Friday, October 7, 2011

NetApp Experience: Bad Slot

Really very interesting things have happened lately. I had a shelf add that kicked out a ridiculous amount of errors for one disk on the new shelf:

disk.senseError:error]: Disk 2d.53: op 0x28:0000a3e8:0018 sector 0 SCSI:hardware error - (4 44 0 3)

diskown.RescanMessageFailed:warning]: Could not send rescan message to eg-naslowpc-h01. Please type disk show on the console for it to scan the newly inserted disks.

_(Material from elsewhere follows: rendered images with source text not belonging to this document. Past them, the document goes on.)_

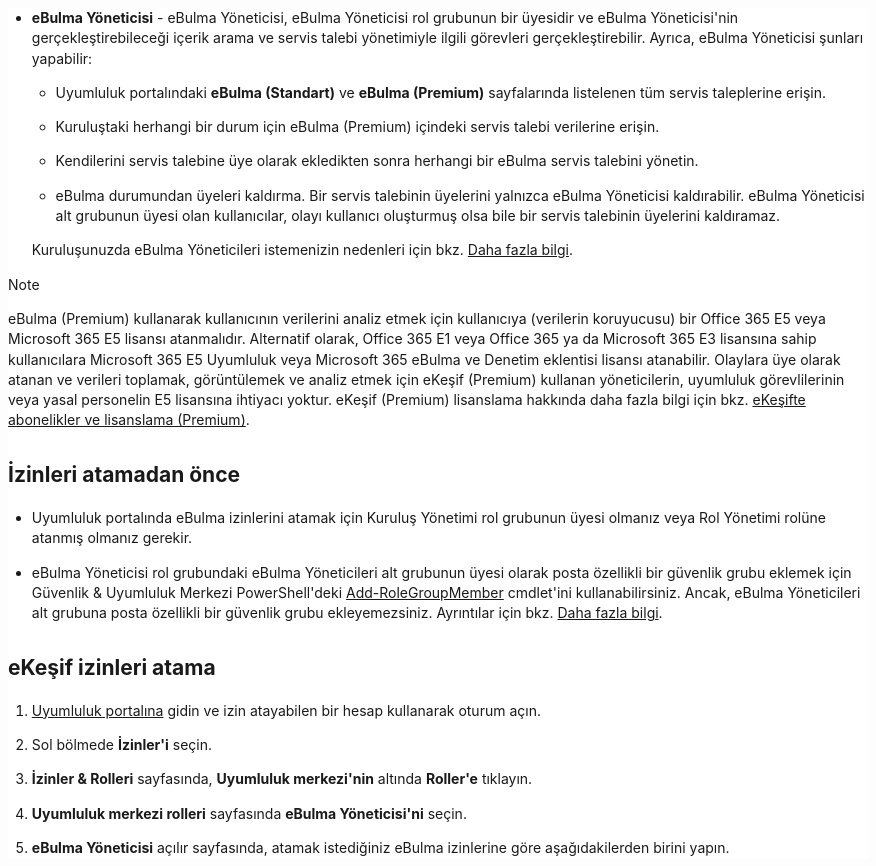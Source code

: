 - **eBulma Yöneticisi** - eBulma Yöneticisi, eBulma Yöneticisi rol grubunun bir üyesidir ve eBulma Yöneticisi'nin gerçekleştirebileceği içerik arama ve servis talebi yönetimiyle ilgili görevleri gerçekleştirebilir. Ayrıca, eBulma Yöneticisi şunları yapabilir:
  
  - Uyumluluk portalındaki **eBulma (Standart)** ve **eBulma (Premium)** sayfalarında listelenen tüm servis taleplerine erişin.

  - Kuruluştaki herhangi bir durum için eBulma (Premium) içindeki servis talebi verilerine erişin.
  
  - Kendilerini servis talebine üye olarak ekledikten sonra herhangi bir eBulma servis talebini yönetin.
  
  - eBulma durumundan üyeleri kaldırma. Bir servis talebinin üyelerini yalnızca eBulma Yöneticisi kaldırabilir. eBulma Yöneticisi alt grubunun üyesi olan kullanıcılar, olayı kullanıcı oluşturmuş olsa bile bir servis talebinin üyelerini kaldıramaz.
  
  Kuruluşunuzda eBulma Yöneticileri istemenizin nedenleri için bkz. [Daha fazla bilgi](#more-information).

> [!NOTE]
> eBulma (Premium) kullanarak kullanıcının verilerini analiz etmek için kullanıcıya (verilerin koruyucusu) bir Office 365 E5 veya Microsoft 365 E5 lisansı atanmalıdır. Alternatif olarak, Office 365 E1 veya Office 365 ya da Microsoft 365 E3 lisansına sahip kullanıcılara Microsoft 365 E5 Uyumluluk veya Microsoft 365 eBulma ve Denetim eklentisi lisansı atanabilir. Olaylara üye olarak atanan ve verileri toplamak, görüntülemek ve analiz etmek için eKeşif (Premium) kullanan yöneticilerin, uyumluluk görevlilerinin veya yasal personelin E5 lisansına ihtiyacı yoktur. eKeşif (Premium) lisanslama hakkında daha fazla bilgi için bkz. [eKeşifte abonelikler ve lisanslama (Premium)](overview-ediscovery-20.md#subscriptions-and-licensing).
  
## <a name="before-you-assign-permissions"></a>İzinleri atamadan önce

- Uyumluluk portalında eBulma izinlerini atamak için Kuruluş Yönetimi rol grubunun üyesi olmanız veya Rol Yönetimi rolüne atanmış olmanız gerekir.

- eBulma Yöneticisi rol grubundaki eBulma Yöneticileri alt grubunun üyesi olarak posta özellikli bir güvenlik grubu eklemek için Güvenlik & Uyumluluk Merkezi PowerShell'deki [Add-RoleGroupMember](/powershell/module/exchange/Add-RoleGroupMember) cmdlet'ini kullanabilirsiniz. Ancak, eBulma Yöneticileri alt grubuna posta özellikli bir güvenlik grubu ekleyemezsiniz. Ayrıntılar için bkz. [Daha fazla bilgi](#more-information).
  
## <a name="assign-ediscovery-permissions"></a>eKeşif izinleri atama

1. <a href="https://go.microsoft.com/fwlink/p/?linkid=2077149" target="_blank">Uyumluluk portalına</a> gidin ve izin atayabilen bir hesap kullanarak oturum açın.
  
2. Sol bölmede **İzinler'i** seçin.

3. **İzinler & Rolleri** sayfasında, **Uyumluluk merkezi'nin** altında **Roller'e** tıklayın.

4. **Uyumluluk merkezi rolleri** sayfasında **eBulma Yöneticisi'ni** seçin.
  
5. **eBulma Yöneticisi** açılır sayfasında, atamak istediğiniz eBulma izinlerine göre aşağıdakilerden birini yapın.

diskown.errorReadingOwnership:warning]: error 46 (disk condition triggered maintenance testing) while reading ownership on disk 2d.53

Disk 2d.53: op 0x28:0000a3f0:0008 sector 0 SCSI:hardware error - (4 44 0 3)
diskown.AutoAssignProblem:warning]: Auto-assign failed for disk 2d.53

The weird thing was that the messages just continued to loop rather than just fail the disk.  We swapped a new disk into that slot, and the old disk into a different slot to see if the disk was bad: turns out, the slot is bad.

We also tried reseating shelf Module B on that shelf.  NetApp Support informed me that "Module A handles communication to the even numbered disks by default, and Module B the odd disks."  I don't think this is true.

We're working with the customer to find a good resolution for this.  Since downtime is difficult to accomplish, we may try to swap out the shelf chassis while the system is running.  We'll see :-)